Im Vordergrund steht, Mitarbeitende zum Mitmachen zu ermutigen, Teil der Bewegung zu werden unter anderem über:

  1. Pilotprojekte – iterativ vorgehen, testen und in Teilbereichen pilotieren, Erfolgserlebnisse und schnell Ergebnisse schaffen.
  2. „Coalition of the willing“ – Fokus auf die Befürworter legen, Follower kreieren, Mehrheiten schaffen.

Dazu ist eine entsprechende Fehlerkultur wichtig („making failure happen in a safe environment helps to prepare for the unexpected“). Neue Rituale, Artefakte und Storytelling helfen dabei, den Change in der Organisation zu verankern.

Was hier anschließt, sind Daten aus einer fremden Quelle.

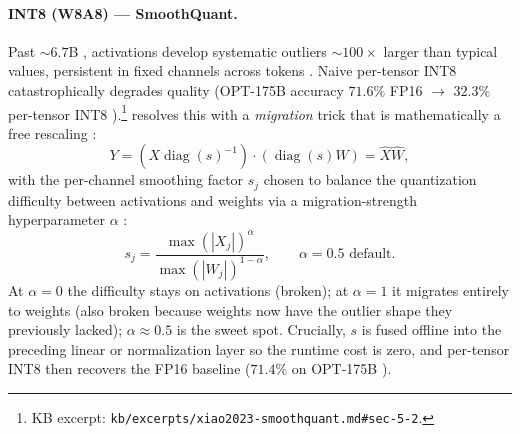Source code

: \paragraph{INT8 (W8A8) --- SmoothQuant.}
Past $\sim 6.7$B ,  activations develop systematic
outliers $\sim 100\times$ larger than typical values, persistent in
fixed channels across tokens \citep[\S 3]{xiao2023-smoothquant}. Naive
per-tensor INT8 catastrophically degrades quality (OPT-175B accuracy
$71.6\%$ FP16 $\to$ $32.3\%$ per-tensor INT8
\citep[\S 5.2, Table~1]{xiao2023-smoothquant}).\footnote{KB excerpt:
\texttt{kb/excerpts/xiao2023-smoothquant.md\#sec-5-2}.}
\citet{xiao2023-smoothquant} resolves this with a \emph{migration}
trick that is mathematically a free rescaling
\citep[\S 4, Eq.~3]{xiao2023-smoothquant}:
\begin{equation}
Y = (X \operatorname{diag}(s)^{-1}) \cdot (\operatorname{diag}(s) W) = \hat{X}\hat{W},
\label{eq:smoothquant-eq}
\end{equation}
with the per-channel smoothing factor $s_j$ chosen to balance the
quantization difficulty between activations and weights via a
migration-strength hyperparameter $\alpha$
\citep[\S 4, Eq.~4]{xiao2023-smoothquant}:
\begin{equation}
s_j = \frac{\max(|X_j|)^{\alpha}}{\max(|W_j|)^{1-\alpha}},
\qquad \alpha = 0.5 \text{ default}.
\label{eq:smoothquant-s}
\end{equation}
At $\alpha = 0$ the difficulty stays on activations (broken); at
$\alpha = 1$ it migrates entirely to weights (also broken because
weights now have the outlier shape they previously lacked); $\alpha
\approx 0.5$ is the sweet spot. Crucially, $s$ is fused offline into
the preceding linear or normalization layer so the runtime cost is
zero, and per-tensor INT8 then recovers the FP16 baseline ($71.4\%$ on
OPT-175B \citep[\S 5.2, Table~1]{xiao2023-smoothquant}).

Mein persönlicher Tipp an eine Führungskraft, die Verantwortung für ein Veränderungsprojekt übernimmt, lautet:

Stellen Sie sich persönlich mit Ihrer ganzen Energie und Überzeugungskraft hinter die Veränderung, kommunizieren Sie wiederholt, offen und menschlich, bleiben Sie so flexibel wie notwendig und gleichzeitig „heiter beharrlich“ sowie ausdauernd bei der Umsetzung. Veränderungen müssen gemeinsam getragen, gelebt und gemacht werden. Dazu gehört: Transparenz und Perspektive herstellen, Chancen aufzeigen, Mitwirken ermöglichen. Neue Wege zu gehen, verlangt einen gemeinsamen Kraftakt aller Beteiligten – frei nach dem Motto: „Für Wunder muss man beten, für Veränderungen muss man arbeiten“ (Thomas von Aquin).

Autorin:

Felicitas von Kyaw arbeitet bei Coca-Cola European Partners Deutschland als Geschäftsführerin Personal und Arbeitsdirektorin (Vice President People & Culture). Davor war sie beim schwedischen Konzern Vattenfall als Vice President People in der europaweiten Business Area Customers & Solutions bzw. als Corporate Vice President Organizational Development & Change Management tätig. Bei der internationalen Management-Beratung Capgemini Consulting wirkte sie als Head der Change Management Practice. Sie ist systemische Beraterin, Coach sowie seit mehreren Jahren im Präsidium des Bundesverbands der Personalmanager (BPM). Felicitas von Kyaw ist außerdem im Beirat des Magazins changement.